As digital products develop rapidly towards portability, the lightweighting of aluminum casings has become a core demand, but weight reduction is often accompanied by a reduction in structural strength, and finding a balance between the two is a key challenge in the processing of aluminum casings. This requires synergy from a variety of dimensions, such as materials, design, process, testing, etc., to achieve the objective of no-loss intensity through scientific programmes, as detailed below。
Selection: building a balance based on material characteristics
Normal aluminium, although light in weight, is difficult to meet the processing needs for digital aluminium casings, and priority is therefore given to a combination of light and high-strength aluminium alloys. High-strength aluminium alloys themselves have excellent mechanics and can achieve the required strength without relying on too thick a wall thickness to provide the potential for weight reduction from source。
For the use of different digital products, a suitable type of aluminium alloy can be selected: a daily digital product, a comprehensive and balanced aluminium alloy, with a balance between weight reduction and base strength. For products with higher intensity requirements, the option of higher-strength aluminium alloys is to achieve further weight reduction while ensuring that the shell can withstand higher external force. The pursuit of extremely light portable products can be accompanied by special aluminum alloys of lower density, with maximum weight reduction while maintaining strength。

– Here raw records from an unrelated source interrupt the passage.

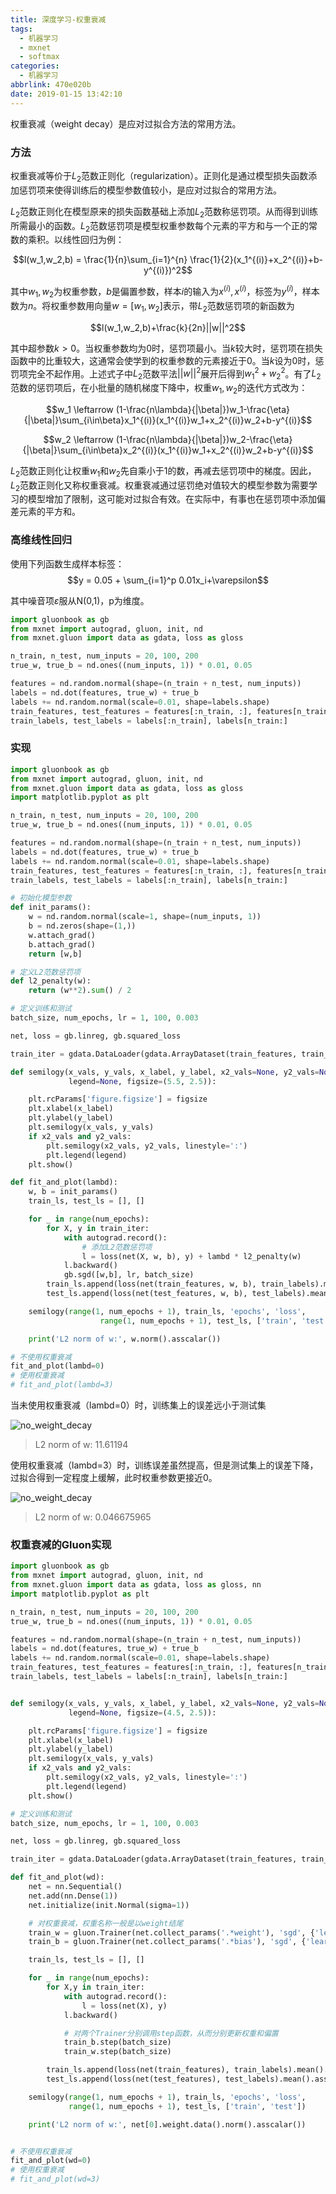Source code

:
 ```yaml
---
title: 深度学习-权重衰减
tags:
  - 机器学习
  - mxnet
  - softmax
categories:
  - 机器学习
abbrlink: 470e020b
date: 2019-01-15 13:42:10
---
```


权重衰减（weight decay）是应对过拟合方法的常用方法。

### 方法

权重衰减等价于$L_2$范数正则化（regularization）。正则化是通过模型损失函数添加惩罚项来使得训练后的模型参数值较小，是应对过拟合的常用方法。

$L_2$范数正则化在模型原来的损失函数基础上添加$L_2$范数称惩罚项。从而得到训练所需最小的函数。$L_2$范数惩罚项是模型权重参数每个元素的平方和与一个正的常数的乘积。以线性回归为例：

$$l(w_1,w_2,b) = \frac{1}{n}\sum_{i=1}^{n} \frac{1}{2}(x_1^{(i)}+x_2^{(i)}+b-y^{(i)})^2​$$

其中$w_1,w_2$为权重参数，$b$是偏置参数，样本$i$的输入为$x^{(i)}, x^{(i)}$，标签为$y^{(i)}$，样本数为$n$。将权重参数用向量$w=[w_1,w_2]$表示，带$L_2$范数惩罚项的新函数为

$$l(w_1,w_2,b)+\frac{k}{2n}||w||^2$$

其中超参数$k>0$。当权重参数均为0时，惩罚项最小。当$k$较大时，惩罚项在损失函数中的比重较大，这通常会使学到的权重参数的元素接近于0。当$k$设为0时，惩罚项完全不起作用。上述式子中$L_2$范数平法$||w||^2$展开后得到$w_1^2+w_2^2$。有了$L_2$范数的惩罚项后，在小批量的随机梯度下降中，权重$w_1,w_2$的迭代方式改为：

$$w_1 \leftarrow (1-\frac{n\lambda}{|\beta|})w_1-\frac{\eta}{|\beta|}\sum_{i\in\beta}x_1^{(i)}(x_1^{(i)}w_1+x_2^{(i)}w_2+b-y^{(i)}$$

$$w_2 \leftarrow (1-\frac{n\lambda}{|\beta|})w_2-\frac{\eta}{|\beta|}\sum_{i\in\beta}x_2^{(i)}(x_1^{(i)}w_1+x_2^{(i)}w_2+b-y^{(i)}$$

$L_2​$范数正则化让权重$w_1​$和$w_2​$先自乘小于1的数，再减去惩罚项中的梯度。因此，$L_2​$范数正则化又称权重衰减。权重衰减通过惩罚绝对值较大的模型参数为需要学习的模型增加了限制，这可能对过拟合有效。在实际中，有事也在惩罚项中添加偏差元素的平方和。

### 高维线性回归

使用下列函数生成样本标签：
$$y = 0.05 + \sum_{i=1}^p 0.01x_i+\varepsilon​$$

其中噪音项$\varepsilon$服从N(0,1)，p为维度。

```python
import gluonbook as gb
from mxnet import autograd, gluon, init, nd
from mxnet.gluon import data as gdata, loss as gloss

n_train, n_test, num_inputs = 20, 100, 200
true_w, true_b = nd.ones((num_inputs, 1)) * 0.01, 0.05

features = nd.random.normal(shape=(n_train + n_test, num_inputs))
labels = nd.dot(features, true_w) + true_b
labels += nd.random.normal(scale=0.01, shape=labels.shape)
train_features, test_features = features[:n_train, :], features[n_train:, :]
train_labels, test_labels = labels[:n_train], labels[n_train:]
```

### 实现

```python
import gluonbook as gb
from mxnet import autograd, gluon, init, nd
from mxnet.gluon import data as gdata, loss as gloss
import matplotlib.pyplot as plt

n_train, n_test, num_inputs = 20, 100, 200
true_w, true_b = nd.ones((num_inputs, 1)) * 0.01, 0.05

features = nd.random.normal(shape=(n_train + n_test, num_inputs))
labels = nd.dot(features, true_w) + true_b
labels += nd.random.normal(scale=0.01, shape=labels.shape)
train_features, test_features = features[:n_train, :], features[n_train:, :]
train_labels, test_labels = labels[:n_train], labels[n_train:]

# 初始化模型参数
def init_params():
    w = nd.random.normal(scale=1, shape=(num_inputs, 1))
    b = nd.zeros(shape=(1,))
    w.attach_grad()
    b.attach_grad()
    return [w,b]

# 定义L2范数惩罚项
def l2_penalty(w):
    return (w**2).sum() / 2

# 定义训练和测试
batch_size, num_epochs, lr = 1, 100, 0.003

net, loss = gb.linreg, gb.squared_loss

train_iter = gdata.DataLoader(gdata.ArrayDataset(train_features, train_labels), batch_size, shuffle=True)

def semilogy(x_vals, y_vals, x_label, y_label, x2_vals=None, y2_vals=None,
             legend=None, figsize=(5.5, 2.5)):

    plt.rcParams['figure.figsize'] = figsize
    plt.xlabel(x_label)
    plt.ylabel(y_label)
    plt.semilogy(x_vals, y_vals)
    if x2_vals and y2_vals:
        plt.semilogy(x2_vals, y2_vals, linestyle=':')
        plt.legend(legend)
    plt.show()

def fit_and_plot(lambd):
    w, b = init_params()
    train_ls, test_ls = [], []

    for _ in range(num_epochs):
        for X, y in train_iter:
            with autograd.record():
                # 添加L2范数惩罚项
                l = loss(net(X, w, b), y) + lambd * l2_penalty(w)
            l.backward()
            gb.sgd([w,b], lr, batch_size)
        train_ls.append(loss(net(train_features, w, b), train_labels).mean().asscalar())
        test_ls.append(loss(net(test_features, w, b), test_labels).mean().asscalar())

    semilogy(range(1, num_epochs + 1), train_ls, 'epochs', 'loss',
                    range(1, num_epochs + 1), test_ls, ['train', 'test'])

    print('L2 norm of w:', w.norm().asscalar())

# 不使用权重衰减
fit_and_plot(lambd=0)
# 使用权重衰减
# fit_and_plot(lambd=3)
```

当未使用权重衰减（lambd=0）时，训练集上的误差远小于测试集

![no_weight_decay](/images/machine_learning/weight_decay/no_weight_decay.png)

> L2 norm of w: 11.61194

使用权重衰减（lambd=3）时，训练误差虽然提高，但是测试集上的误差下降，过拟合得到一定程度上缓解，此时权重参数更接近0。

![no_weight_decay](/images/machine_learning/weight_decay/weight_decay.png)

> L2 norm of w: 0.046675965

### 权重衰减的Gluon实现

```python
import gluonbook as gb
from mxnet import autograd, gluon, init, nd
from mxnet.gluon import data as gdata, loss as gloss, nn
import matplotlib.pyplot as plt

n_train, n_test, num_inputs = 20, 100, 200
true_w, true_b = nd.ones((num_inputs, 1)) * 0.01, 0.05

features = nd.random.normal(shape=(n_train + n_test, num_inputs))
labels = nd.dot(features, true_w) + true_b
labels += nd.random.normal(scale=0.01, shape=labels.shape)
train_features, test_features = features[:n_train, :], features[n_train:, :]
train_labels, test_labels = labels[:n_train], labels[n_train:]


def semilogy(x_vals, y_vals, x_label, y_label, x2_vals=None, y2_vals=None,
             legend=None, figsize=(4.5, 2.5)):

    plt.rcParams['figure.figsize'] = figsize
    plt.xlabel(x_label)
    plt.ylabel(y_label)
    plt.semilogy(x_vals, y_vals)
    if x2_vals and y2_vals:
        plt.semilogy(x2_vals, y2_vals, linestyle=':')
        plt.legend(legend)
    plt.show()

# 定义训练和测试
batch_size, num_epochs, lr = 1, 100, 0.003

net, loss = gb.linreg, gb.squared_loss

train_iter = gdata.DataLoader(gdata.ArrayDataset(train_features, train_labels), batch_size, shuffle=True)

def fit_and_plot(wd):
    net = nn.Sequential()
    net.add(nn.Dense(1))
    net.initialize(init.Normal(sigma=1))

    # 对权重衰减，权重名称一般是以weight结尾
    train_w = gluon.Trainer(net.collect_params('.*weight'), 'sgd', {'learning_rate': lr, 'wd': wd})
    train_b = gluon.Trainer(net.collect_params('.*bias'), 'sgd', {'learning_rate': lr})

    train_ls, test_ls = [], []

    for _ in range(num_epochs):
        for X,y in train_iter:
            with autograd.record():
                l = loss(net(X), y)
            l.backward()

            # 对两个Trainer分别调用step函数，从而分别更新权重和偏置
            train_b.step(batch_size)
            train_w.step(batch_size)

        train_ls.append(loss(net(train_features), train_labels).mean().asscalar())
        test_ls.append(loss(net(test_features), test_labels).mean().asscalar())

    semilogy(range(1, num_epochs + 1), train_ls, 'epochs', 'loss',
             range(1, num_epochs + 1), test_ls, ['train', 'test'])

    print('L2 norm of w:', net[0].weight.data().norm().asscalar())


# 不使用权重衰减
fit_and_plot(wd=0)
# 使用权重衰减
# fit_and_plot(wd=3)
```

Ii. Structural optimization: replacement of thickness redundancy with scientific design
Traditional aluminium shell processes rely on thick wall thickness to increase strength, which can lead to an increase in the weight of the shell and, through structural optimization, enhance performance while reducing the overall wall thickness. Differentiated design of different regions for shell stress characteristics: key areas such as vulnerability, deformable edges, interfaces, can be partially thickened or designed to increase the spread of stress. Area with a low demand for internal non-utility devices, designed to reduce material usage using an empty or grid while safeguarding overall stability. Curved or fluid-type designs can also increase intensity, spread out external forces, reduce stress concentration and avoid local fragmentation after thinning。
Process upgrading: securing stability through precision processing
When the material and design options are reasonable, the normative effects of the aluminium shell process directly affect the shell strength. The application of high-speed precision processing equipment combined with appropriate knife sets can reduce cutting and temperature and avoid defects in aluminium materials due to high temperature softening or stress concentration; thermal processing after processing removes internal stress, restores and enhances aluminium material mechanics and avoids the hardening of processing leading to increased flarity; surface treatment such as an anode oxidation can form membrane in the outer crust, improves the resilience to scratch, anti-corrosion, and does not significantly increase weight, adding protection to light crust。
Test validation: ensure that weight reduction and intensity are achieved
Once the aluminium shell process has been completed, it is necessary to avoid the hazard of strength through rigorous detection. Mechanical performance tests simulate daily crowding and falling scenes to detect the external resistance of the shell; size-precision screening process deviations to avoid local intensity declines due to sub-standard size of critical areas and to ensure overall stability。
In sum, the balance between the light thinning and intensity of the digital aluminium shell process requires a combination of material, design, process and detection. Through such a systematic programme, the quest for digital product portability can be met while the shell remains structurally stable in its long-term use, supporting the reliable operation of various digital products。